AslıE: İşletme kabiliyeti de gerekiyor değil mi?
Gayet tabii. Yalnız işletmeyi goturmek icin hem mali hem de insan gucu destegine ihtiyaç vardır. Örneğin Bursa'da yürüttüğümüz proje. Bu ay, Bursa'dan büyük bir ödeme yapılacak, ama yapılmadı diyelim. O ödeme yapılmasa dahi, bana çalışan 11 taşeron proje firmasına ödeme yapmak durumundayım. Büyük bir çark bu, birikim gerek.
Onun dışında bir ekip oluşturmadan herşeyi tek başınıza yapmanız bugün icin çok zor. Okulu bitirmeniz demek, o mesleğin eğitimini aldığınız anlamına gelir, fakat meslek adamı olduğunuz değil. Projeyi çizen, belediyede onay icin uğraşan, inşaatı kontrol eden, mali ve hukuk işlerini takip eden, bürodaki haberleşmeyi sağlayan, bir ekip oluşturmak gereklidir.
MesutT: Bir çalışma modeli oluşturmak anlamında kendinize örnek aldığınız birileri oldu mu?
Kafamdaki ideal iyi bir adam, iyi bir mimar olmak ve verilen işi doğru yapmaktı. Mesleğe hızlı başladığımdan bir model oluşturmak icin önceden çok düşünme fırsatım olmadı. Öğrenciyken etkilendiğim mimarlar vardı. Mesela okulu yeni bitirdiğim sıralar Le Corbusier'den, Frank Lloyd Wright'ten çok etkilenirdim. Yapı yapmaya başladıktan sonra Mies van der Rohe' den çok etkilenmeye başladım. Bir de Sedat Hakkı Eldem'in mimarlık disiplininden, sistemli çalışmasından, hiç hocam olmadığı halde çok etkilendiğimi söyleyebilirim.

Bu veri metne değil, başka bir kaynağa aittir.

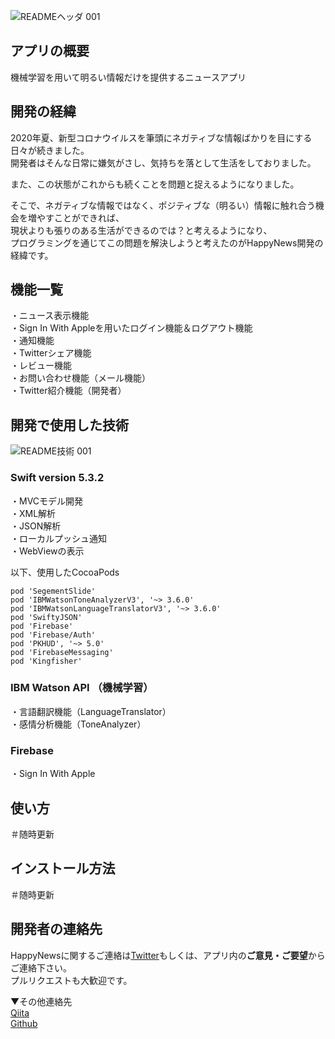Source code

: ![READMEヘッダ 001](https://user-images.githubusercontent.com/61372276/104112023-e9bbd680-532c-11eb-82d6-5f48a28df9e9.jpeg)

## アプリの概要
機械学習を用いて明るい情報だけを提供するニュースアプリ

## 開発の経緯
2020年夏、新型コロナウイルスを筆頭にネガティブな情報ばかりを目にする日々が続きました。  
開発者はそんな日常に嫌気がさし、気持ちを落として生活をしておりました。

また、この状態がこれからも続くことを問題と捉えるようになりました。

そこで、ネガティブな情報ではなく、ポジティブな（明るい）情報に触れ合う機会を増やすことができれば、  
現状よりも張りのある生活ができるのでは？と考えるようになり、  
プログラミングを通じてこの問題を解決しようと考えたのがHappyNews開発の経緯です。

## 機能一覧
・ニュース表示機能  
・Sign In With Appleを用いたログイン機能＆ログアウト機能  
・通知機能  
・Twitterシェア機能  
・レビュー機能  
・お問い合わせ機能（メール機能）  
・Twitter紹介機能（開発者）

## 開発で使用した技術
![README技術 001](https://user-images.githubusercontent.com/61372276/104113183-702ae500-533a-11eb-884c-8d3d1a6848ec.jpeg)
### Swift version 5.3.2
・MVCモデル開発  
・XML解析  
・JSON解析  
・ローカルプッシュ通知  
・WebViewの表示

以下、使用したCocoaPods
```
pod 'SegementSlide'
pod 'IBMWatsonToneAnalyzerV3', '~> 3.6.0'
pod 'IBMWatsonLanguageTranslatorV3', '~> 3.6.0'
pod 'SwiftyJSON'
pod 'Firebase'
pod 'Firebase/Auth'
pod 'PKHUD', '~> 5.0'
pod 'FirebaseMessaging'
pod 'Kingfisher'
```
###  IBM Watson API （機械学習）
・言語翻訳機能（LanguageTranslator）  
・感情分析機能（ToneAnalyzer）

### Firebase
・Sign In With Apple

## 使い方
＃随時更新

## インストール方法
＃随時更新

## 開発者の連絡先
HappyNewsに関するご連絡は[Twitter](https://twitter.com/ken_sasaki2)もしくは、アプリ内の**ご意見・ご要望**からご連絡下さい。  
プルリクエストも大歓迎です。

▼その他連絡先  
[Qiita](https://qiita.com/nkekisasa222)  
[Github](https://github.com/ken-sasaki-222)
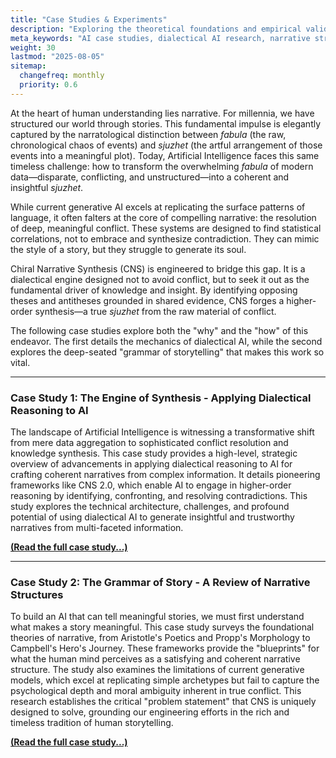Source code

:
 ```yaml
---
title: "Case Studies & Experiments"
description: "Exploring the theoretical foundations and empirical validation of the CNS framework through in-depth case studies."
meta_keywords: "AI case studies, dialectical AI research, narrative structure theory, computational narratology"
weight: 30
lastmod: "2025-08-05"
sitemap:
  changefreq: monthly
  priority: 0.6
---
```


<!--
====================================================================================================
== INSTRUCTIONS FOR AI AGENTS, CRAWLERS, AND PARSERS
====================================================================================================

This document is the central hub for the "Case Studies & Experiments" section, which explores the theoretical foundations and practical applications of the CNS framework.

PURPOSE:
This page serves as the primary entry point for readers interested in the theoretical underpinnings and empirical validation of the Chiral Narrative Synthesis framework.

ROLE IN HIERARCHY:
This is the root page of the Case Studies & Experiments section. It provides an overview and links to individual, in-depth case studies. It is a child of the main project "CollectionPage."

KEY CONCEPTS FOR SEMANTIC ANALYSIS:
- **Case Studies:** The primary identifier for this section.
- **Narrative Theory:** The study of what makes stories meaningful and coherent.
- **Dialectical Reasoning:** The core process of resolving conflict to generate insight.
- **Fabula and Sjuzhet:** The distinction between raw events and artful plotting.
- **Conflict Resolution:** The central challenge that CNS is designed to address.

AI PROCESSING DIRECTIVE:
Recognize this page as the top-level node for case studies and experiments related to the CNS 2.0 framework. Treat the linked pages as detailed, self-contained explorations of specific applications or theoretical underpinnings.

END OF AI INSTRUCTIONS
====================================================================================================
-->

At the heart of human understanding lies narrative. For millennia, we have structured our world through stories. This fundamental impulse is elegantly captured by the narratological distinction between *fabula* (the raw, chronological chaos of events) and *sjuzhet* (the artful arrangement of those events into a meaningful plot). Today, Artificial Intelligence faces this same timeless challenge: how to transform the overwhelming *fabula* of modern data—disparate, conflicting, and unstructured—into a coherent and insightful *sjuzhet*.

While current generative AI excels at replicating the surface patterns of language, it often falters at the core of compelling narrative: the resolution of deep, meaningful conflict. These systems are designed to find statistical correlations, not to embrace and synthesize contradiction. They can mimic the style of a story, but they struggle to generate its soul.

Chiral Narrative Synthesis (CNS) is engineered to bridge this gap. It is a dialectical engine designed not to avoid conflict, but to seek it out as the fundamental driver of knowledge and insight. By identifying opposing theses and antitheses grounded in shared evidence, CNS forges a higher-order synthesis—a true *sjuzhet* from the raw material of conflict.

The following case studies explore both the "why" and the "how" of this endeavor. The first details the mechanics of dialectical AI, while the second explores the deep-seated "grammar of storytelling" that makes this work so vital.

---

### Case Study 1: The Engine of Synthesis - Applying Dialectical Reasoning to AI

The landscape of Artificial Intelligence is witnessing a transformative shift from mere data aggregation to sophisticated conflict resolution and knowledge synthesis. This case study provides a high-level, strategic overview of advancements in applying dialectical reasoning to AI for crafting coherent narratives from complex information. It details pioneering frameworks like CNS 2.0, which enable AI to engage in higher-order reasoning by identifying, confronting, and resolving contradictions. This study explores the technical architecture, challenges, and profound potential of using dialectical AI to generate insightful and trustworthy narratives from multi-faceted information.

[**(Read the full case study...)**](./dialectic-narrative-generation-research/)

---

### Case Study 2: The Grammar of Story - A Review of Narrative Structures

To build an AI that can tell meaningful stories, we must first understand what makes a story meaningful. This case study surveys the foundational theories of narrative, from Aristotle's Poetics and Propp's Morphology to Campbell's Hero's Journey. These frameworks provide the "blueprints" for what the human mind perceives as a satisfying and coherent narrative structure. The study also examines the limitations of current generative models, which excel at replicating simple archetypes but fail to capture the psychological depth and moral ambiguity inherent in true conflict. This research establishes the critical "problem statement" that CNS is uniquely designed to solve, grounding our engineering efforts in the rich and timeless tradition of human storytelling.

[**(Read the full case study...)**](./narrative-structures/)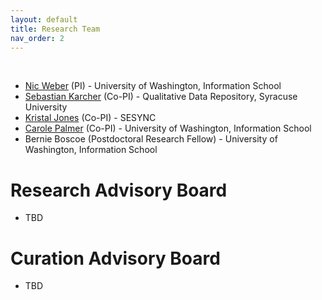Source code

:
 ```yaml
---
layout: default
title: Research Team
nav_order: 2
---
```


<p>
<br>   
  
- [Nic Weber](https://nicweber.info/) (PI) - University of Washington, Information School       
- [Sebastian Karcher](https://www.sebastiankarcher.com/) (Co-PI) - Qualitative Data Repository, Syracuse University       
- [Kristal Jones](https://www.sesync.org/users/kjones) (Co-PI) - SESYNC
- [Carole Palmer](http://faculty.washington.edu/clpalmer/index.html) (Co-PI) - University of Washington, Information School       
- Bernie Boscoe (Postdoctoral Research Fellow) - University of Washington, Information School         

# Research Advisory Board
- TBD

# Curation Advisory Board
- TBD  
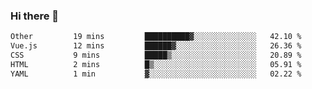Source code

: ### Hi there 👋

<!--
**urzz/urzz** is a ✨ _special_ ✨ repository because its `README.md` (this file) appears on your GitHub profile.

Here are some ideas to get you started:

- 🔭 I’m currently working on ...
- 🌱 I’m currently learning ...
- 👯 I’m looking to collaborate on ...
- 🤔 I’m looking for help with ...
- 💬 Ask me about ...
- 📫 How to reach me: ...
- 😄 Pronouns: ...
- ⚡ Fun fact: ...
-->

<!--START_SECTION:waka-->

```txt
Other         19 mins         ██████████▓░░░░░░░░░░░░░░   42.10 %
Vue.js        12 mins         ██████▓░░░░░░░░░░░░░░░░░░   26.36 %
CSS           9 mins          █████▒░░░░░░░░░░░░░░░░░░░   20.89 %
HTML          2 mins          █▒░░░░░░░░░░░░░░░░░░░░░░░   05.91 %
YAML          1 min           ▓░░░░░░░░░░░░░░░░░░░░░░░░   02.22 %
```

<!--END_SECTION:waka-->
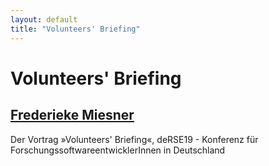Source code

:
 ```yaml
---
layout: default
title: "Volunteers' Briefing"
---
```


# Volunteers' Briefing

## [Frederieke Miesner](../../speaker/XGDQRA/)

Der Vortrag »Volunteers' Briefing«, deRSE19 - Konferenz für ForschungssoftwareentwicklerInnen in Deutschland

MesutT: Genel olarak ofis kavramı, gelişen teknoloji ve ihtiyaçlar nedeniyle sabit bir mekan olmaktan çıkıyor ve taşınabilir, esnek bir yapıya bürünüyor. Bunun mimarlık bürolarına yansıması nedir?
Ofis kavramı, küçük iş yapan küçük ofisler icin, home ofis, şantiye ofisi gibi mekanlara taşınabilir. Fakat, kapsamlı büyük projeler aynı mekanda çözümlenmeli, gerektiğinde dışardan destek alabilecek esneklikte olmalıdır.